1934 – 50′ Pole tower with L-4 cab
1963 – 53′ Treated timber tower with R-6 flat cab
1970? – Last in service
1998 – Torn down

Known Staff

1944 – Mrs. Grace Shellman (*Kellogg Evening News)
1948 – Mr. & Mrs. Fred Davis (*Kellogg Evening News)
1952 – Mr. & Mrs. Douglas Pierce (*Kellogg Evening News)
1953 – Mr. & Mrs. Rodney Durton (*Kellogg Evening News)
1954 – Mr. & Mrs. Carl Wentland (*Kellogg Evening News)
1963 – Leslie Hawkins (*Kellogg Evening News)
1971 – Staffed by Mark Grorud
1972 – Staffed by (female, named unknown)
19?? – Staffed by Ole Hilde, dates uncertain (*Shoshone News Press)

Courtesy: Gary Weber

Mark Grorud, who staffed Eagle Peak in 1971, was very kind to share some of his memories from his summer there:

I was assigned to Eagle Peak, a lookout about halfway between Cataldo and St. Maries, Idaho.  I could drive up to the lookout, but it was fairly isolated.  It was a 60-foot wooden tower.  There was a natural spring about a mile down the road where I went to fill jerry cans with water.  There were usually mountain lion tracks around the spring.  Once a week, I went down to Pinehurst, where I got a nice bath at the home of some friends, bought groceries for the week, and picked up my mail at the office.

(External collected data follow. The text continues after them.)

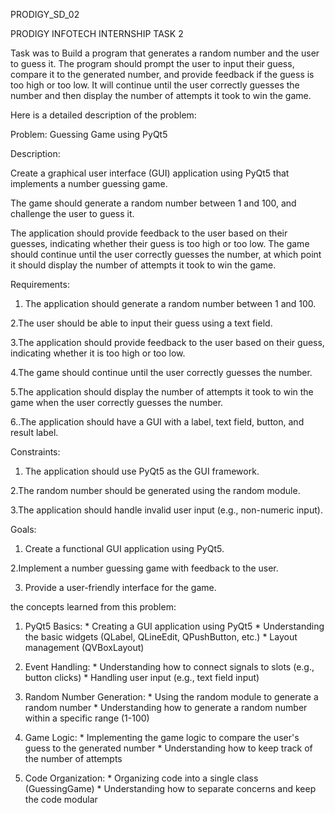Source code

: PRODIGY_SD_02

PRODIGY INFOTECH INTERNSHIP TASK 2

Task was to Build a program that generates a random number and  the user to guess it. The program should prompt the user to input their guess, 
compare it to the generated number, and provide feedback if the guess is too high or too low.
It will continue until the user correctly guesses the number and then display the number of attempts it took to win the game.


Here is a detailed description of the problem:

Problem: Guessing Game using PyQt5

Description:

Create a graphical user interface (GUI) application using PyQt5 
that implements a number guessing game. 

The game should generate a random number between 1 and 100, and 
challenge the user to guess it. 

The application should provide feedback to the user based on their guesses, 
indicating whether their guess is too high or too low. 
The game should continue until the user correctly guesses the number, at which point it should display the number of attempts it took to win the game.

Requirements:

1. The application should generate a random number between 1 and 100.

2.The user should be able to input their guess using a text field.

3.The application should provide feedback to the user based on their guess, indicating whether it is too high or too low.
  
  4.The game should continue until the user correctly guesses the number.
 
  5.The application should display the number of attempts it took to win the game when the user correctly guesses the number.

 6..The application should have a GUI with a label, text field, button, and result label.


Constraints:

   1. The application should use PyQt5 as the GUI framework.
    
  2.The random number should be generated using the random module.
    
   
3.The application should handle invalid user input (e.g., non-numeric input).

Goals:

   1.  Create a functional GUI application using PyQt5.
      

 2.Implement a number guessing game with feedback to the user.

    
   3. Provide a user-friendly interface for the game.

the concepts learned from this problem:

1. PyQt5 Basics: * Creating a GUI application using PyQt5 * Understanding the basic widgets (QLabel, QLineEdit, QPushButton, etc.) * Layout management (QVBoxLayout)

2. Event Handling: * Understanding how to connect signals to slots (e.g., button clicks) * Handling user input (e.g., text field input)

3. Random Number Generation: * Using the random module to generate a random number * Understanding how to generate a random number within a specific range (1-100)

4.  Game Logic: * Implementing the game logic to compare the user's guess to the generated number * Understanding how to keep track of the number of attempts

5. Code Organization: * Organizing code into a single class (GuessingGame) * Understanding how to separate concerns and keep the code modular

There were a lot of golden eagles on Eagle Peak.  Some evenings I counted as many as 20 roosting in the trees below the lookout, with their wings outstretched in the fading sunlight.  Once in a great while, an eagle would perch on the railing of the walkway around the lookout.  Otherwise, it was a fairly calm summer.  The weather was cool and damp, and I actually only spotted a couple of small smokes all summer. 

The first involved the first-year lookout on Eagle Peak.  She called me late one night on the radio and was just terrified.  Someone was climbing the wooden steps of her tower and when she called out to them, they stopped climbing.  She had the trap door locked but she was terrified someone was trying to get her.  For some reason she could not contact the boss, but I was able to.  He jumped in the pickup and immediately headed up to Eagle Peak with a gun in his lap.  In the meantime, I spent the better part of an hour just trying to calm her down.

The summer of 1972 on Eagle Peak staffed by a new female lookout: we had a small platform that we could load the water cans as well as groceries onto, and then winch it up to the cabin.  There were some sisal ropes that held the platform level at each of the four corners.  On Eagle Peak, there was a herd of wild horses in the area.  That night, they had gathered around the bottom of the tower.  They were grabbing the rope with their teeth.  When they let loose, the little wooden platform would drop to the ground.  It sounded just like someone clumping up the stairs in heavy boots.  It was too dark to see the horses.  She wasn’t about to look over the edge.  And when she called out to them, they stopped, of course.  Kind of a small event, but that night it seemed like the end of the world for her.”